JOHANNESBURG, SOUTH AFRICA — The fact that the ruling African National Congress has a deep-seated sense of moral superiority is not entirely surprising. Led by Nelson Mandela, it was at the forefront of the campaign to bring down the apartheid system.
Sometimes, its sense of itself can be a little over the top. Party leader Jacob Zuma has been quoted as saying it's the only party that God wants to rule South Africa. The ANC will rule "until Jesus comes back," he said. The worst possible epithet one party member can use against another is to accuse him or her of "un-ANC" behavior.
But the ugly public wrangling that has followed former South African President Thabo Mbeki's humiliating dismissal two weeks ago has made the ANC look like, well, just any other political party. A bitter public spat between rival camps exploded onto the front pages of South African newspapers Friday, when one party member rebuked another for charging that the party had become a threat to democracy.
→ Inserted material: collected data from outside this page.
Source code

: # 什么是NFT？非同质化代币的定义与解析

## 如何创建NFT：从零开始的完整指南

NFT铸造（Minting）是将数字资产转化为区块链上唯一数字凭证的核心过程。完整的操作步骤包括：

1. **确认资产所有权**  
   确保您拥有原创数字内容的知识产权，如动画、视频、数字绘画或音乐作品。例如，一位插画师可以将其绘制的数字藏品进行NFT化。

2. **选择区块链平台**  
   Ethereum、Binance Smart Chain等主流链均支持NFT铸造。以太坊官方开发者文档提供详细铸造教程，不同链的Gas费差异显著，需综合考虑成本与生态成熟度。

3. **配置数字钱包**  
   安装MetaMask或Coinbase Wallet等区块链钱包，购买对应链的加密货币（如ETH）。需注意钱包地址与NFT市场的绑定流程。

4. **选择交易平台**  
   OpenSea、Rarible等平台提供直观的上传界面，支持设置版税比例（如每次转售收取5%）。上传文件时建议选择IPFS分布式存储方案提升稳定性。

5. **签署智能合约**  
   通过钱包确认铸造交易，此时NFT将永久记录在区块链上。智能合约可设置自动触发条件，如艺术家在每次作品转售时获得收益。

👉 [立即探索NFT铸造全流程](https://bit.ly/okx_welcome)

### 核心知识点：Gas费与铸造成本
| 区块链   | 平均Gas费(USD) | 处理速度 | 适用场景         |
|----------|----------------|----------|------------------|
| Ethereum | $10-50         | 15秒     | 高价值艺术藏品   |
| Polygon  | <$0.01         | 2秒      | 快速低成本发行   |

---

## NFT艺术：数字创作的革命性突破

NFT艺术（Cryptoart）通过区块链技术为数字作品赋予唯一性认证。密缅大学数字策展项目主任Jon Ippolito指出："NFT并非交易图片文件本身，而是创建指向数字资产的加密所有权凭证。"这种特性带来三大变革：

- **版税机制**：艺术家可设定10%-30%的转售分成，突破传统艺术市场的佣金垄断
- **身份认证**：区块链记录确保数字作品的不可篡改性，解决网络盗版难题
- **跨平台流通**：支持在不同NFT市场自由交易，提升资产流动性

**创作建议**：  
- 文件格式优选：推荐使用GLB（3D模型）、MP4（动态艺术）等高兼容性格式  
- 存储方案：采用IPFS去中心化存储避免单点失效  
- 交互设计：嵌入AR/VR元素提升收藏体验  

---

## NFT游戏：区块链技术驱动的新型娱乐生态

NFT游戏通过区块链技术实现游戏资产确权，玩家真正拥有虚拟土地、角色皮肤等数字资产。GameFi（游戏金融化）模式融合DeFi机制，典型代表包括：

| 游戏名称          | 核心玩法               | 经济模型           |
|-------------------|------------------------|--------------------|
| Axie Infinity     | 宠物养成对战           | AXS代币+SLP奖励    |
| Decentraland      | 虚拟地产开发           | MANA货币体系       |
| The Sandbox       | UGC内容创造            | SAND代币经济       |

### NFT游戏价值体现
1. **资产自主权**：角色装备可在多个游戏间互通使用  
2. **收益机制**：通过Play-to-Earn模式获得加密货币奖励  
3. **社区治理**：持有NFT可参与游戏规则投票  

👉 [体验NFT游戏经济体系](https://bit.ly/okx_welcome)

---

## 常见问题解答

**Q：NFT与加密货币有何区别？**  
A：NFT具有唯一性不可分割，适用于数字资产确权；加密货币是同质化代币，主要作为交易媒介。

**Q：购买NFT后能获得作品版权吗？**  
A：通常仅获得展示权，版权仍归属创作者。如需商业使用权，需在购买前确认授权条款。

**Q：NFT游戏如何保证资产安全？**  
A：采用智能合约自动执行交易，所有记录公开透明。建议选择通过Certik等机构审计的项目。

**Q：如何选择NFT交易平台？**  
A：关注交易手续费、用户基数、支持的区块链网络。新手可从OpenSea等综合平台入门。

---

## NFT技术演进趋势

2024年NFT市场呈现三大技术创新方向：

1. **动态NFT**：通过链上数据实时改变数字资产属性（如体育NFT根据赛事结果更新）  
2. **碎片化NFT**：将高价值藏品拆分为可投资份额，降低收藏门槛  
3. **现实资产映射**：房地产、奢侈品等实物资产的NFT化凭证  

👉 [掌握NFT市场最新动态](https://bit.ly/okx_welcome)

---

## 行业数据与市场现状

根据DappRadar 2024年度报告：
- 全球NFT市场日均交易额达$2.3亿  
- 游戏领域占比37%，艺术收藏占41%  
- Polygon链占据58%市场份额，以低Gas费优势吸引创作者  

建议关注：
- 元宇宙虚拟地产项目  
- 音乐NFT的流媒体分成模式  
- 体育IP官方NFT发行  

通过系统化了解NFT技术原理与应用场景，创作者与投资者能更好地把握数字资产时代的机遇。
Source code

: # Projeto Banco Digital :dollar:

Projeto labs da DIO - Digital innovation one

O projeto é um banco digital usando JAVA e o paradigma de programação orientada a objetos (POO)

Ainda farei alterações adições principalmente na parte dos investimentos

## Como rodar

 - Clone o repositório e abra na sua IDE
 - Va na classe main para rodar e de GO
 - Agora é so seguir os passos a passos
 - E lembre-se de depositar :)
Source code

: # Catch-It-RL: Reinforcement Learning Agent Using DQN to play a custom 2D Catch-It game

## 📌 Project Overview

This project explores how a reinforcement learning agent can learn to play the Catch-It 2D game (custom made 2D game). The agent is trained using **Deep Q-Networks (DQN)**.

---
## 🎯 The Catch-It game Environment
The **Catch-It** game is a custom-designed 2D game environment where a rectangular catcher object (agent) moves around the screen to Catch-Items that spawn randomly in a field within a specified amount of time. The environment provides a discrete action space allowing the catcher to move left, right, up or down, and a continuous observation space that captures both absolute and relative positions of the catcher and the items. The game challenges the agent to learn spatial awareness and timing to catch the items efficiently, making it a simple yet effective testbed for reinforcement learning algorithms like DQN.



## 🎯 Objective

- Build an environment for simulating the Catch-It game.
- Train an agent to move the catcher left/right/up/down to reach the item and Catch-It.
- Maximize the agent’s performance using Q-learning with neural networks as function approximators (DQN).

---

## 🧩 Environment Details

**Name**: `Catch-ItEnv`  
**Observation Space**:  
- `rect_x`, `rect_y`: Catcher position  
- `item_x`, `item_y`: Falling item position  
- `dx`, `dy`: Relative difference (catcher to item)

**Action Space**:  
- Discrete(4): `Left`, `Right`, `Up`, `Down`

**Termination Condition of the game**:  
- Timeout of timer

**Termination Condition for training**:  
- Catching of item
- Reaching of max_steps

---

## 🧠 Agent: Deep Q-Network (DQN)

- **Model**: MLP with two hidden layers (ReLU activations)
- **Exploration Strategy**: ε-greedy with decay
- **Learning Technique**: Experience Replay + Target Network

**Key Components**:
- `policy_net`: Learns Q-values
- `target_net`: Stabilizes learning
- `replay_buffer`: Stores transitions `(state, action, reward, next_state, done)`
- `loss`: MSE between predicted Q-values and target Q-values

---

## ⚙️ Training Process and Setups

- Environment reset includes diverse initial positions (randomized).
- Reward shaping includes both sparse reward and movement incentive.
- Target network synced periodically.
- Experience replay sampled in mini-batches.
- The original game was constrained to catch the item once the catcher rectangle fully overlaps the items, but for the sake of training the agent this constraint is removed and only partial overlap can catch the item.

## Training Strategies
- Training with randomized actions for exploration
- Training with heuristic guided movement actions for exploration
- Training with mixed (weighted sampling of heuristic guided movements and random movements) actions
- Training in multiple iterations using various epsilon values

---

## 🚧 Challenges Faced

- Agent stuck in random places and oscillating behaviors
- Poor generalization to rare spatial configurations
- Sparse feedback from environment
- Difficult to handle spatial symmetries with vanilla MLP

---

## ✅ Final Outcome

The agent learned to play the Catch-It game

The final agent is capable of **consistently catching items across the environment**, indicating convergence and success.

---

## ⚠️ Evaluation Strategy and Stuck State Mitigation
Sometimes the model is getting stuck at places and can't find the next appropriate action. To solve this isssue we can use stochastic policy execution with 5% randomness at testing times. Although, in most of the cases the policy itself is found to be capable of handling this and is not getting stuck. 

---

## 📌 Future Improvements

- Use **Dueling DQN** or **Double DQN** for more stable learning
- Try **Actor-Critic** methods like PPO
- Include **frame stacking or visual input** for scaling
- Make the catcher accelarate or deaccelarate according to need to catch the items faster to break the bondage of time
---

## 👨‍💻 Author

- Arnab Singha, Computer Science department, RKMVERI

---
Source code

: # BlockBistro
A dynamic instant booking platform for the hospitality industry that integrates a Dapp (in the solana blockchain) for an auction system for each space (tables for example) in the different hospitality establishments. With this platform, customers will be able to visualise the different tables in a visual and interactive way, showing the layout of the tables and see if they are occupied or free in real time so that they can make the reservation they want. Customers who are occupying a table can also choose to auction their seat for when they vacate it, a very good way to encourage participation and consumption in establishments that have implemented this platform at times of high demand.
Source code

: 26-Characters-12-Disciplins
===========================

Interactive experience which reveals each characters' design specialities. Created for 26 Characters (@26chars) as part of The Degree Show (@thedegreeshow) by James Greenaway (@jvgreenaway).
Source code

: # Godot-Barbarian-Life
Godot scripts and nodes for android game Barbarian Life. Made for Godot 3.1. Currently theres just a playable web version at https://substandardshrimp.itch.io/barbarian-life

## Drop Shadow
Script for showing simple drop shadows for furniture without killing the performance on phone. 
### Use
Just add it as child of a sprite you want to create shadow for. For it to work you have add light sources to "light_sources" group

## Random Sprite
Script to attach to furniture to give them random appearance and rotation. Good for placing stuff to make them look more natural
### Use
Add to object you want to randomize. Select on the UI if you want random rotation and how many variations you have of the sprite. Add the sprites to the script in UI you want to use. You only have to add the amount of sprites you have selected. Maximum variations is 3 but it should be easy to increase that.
The acrimony has brought the ANC, formed in 1912 to improve the lives of South African blacks, to the brink of a split between factions supporting Mbeki and Zuma, whose supporters forced the president to step down just a few months before his term was to expire.
"Comrade vs. comrade" ran the front page banner headline in Friday's daily Star newspaper, running the texts of two acrimonious open letters by ANC heavyweights.
One, from Mbeki ally and former Defense Minister Mosiuoa Lekota to ANC Secretary-General Gwede Mantashe, a Zuma supporter, said the new party leaders had undermined the party's policies, culture, values, history and commitment to the people.
"This state of affairs leaves me and many other comrades no doubt, with a clear sense that our membership of the organization is an endorsement of practices that are dangerous to the democracy that many people in our country struggled to bring into being," Lekota said.
Even though he was careful to avoid speaking of a split in the party, analysts regarded his letter as a move to expose a potential division.
Transport Minister Jeff Radebe said in response that Lekota's letter amounted to notice that he and his allies were planning to leave the ANC.
"To you and all your cronies, we at the ANC say that what you are trying to demonstrate to the country is nothing but the last kicks of a dying horse," Radebe said in his own letter.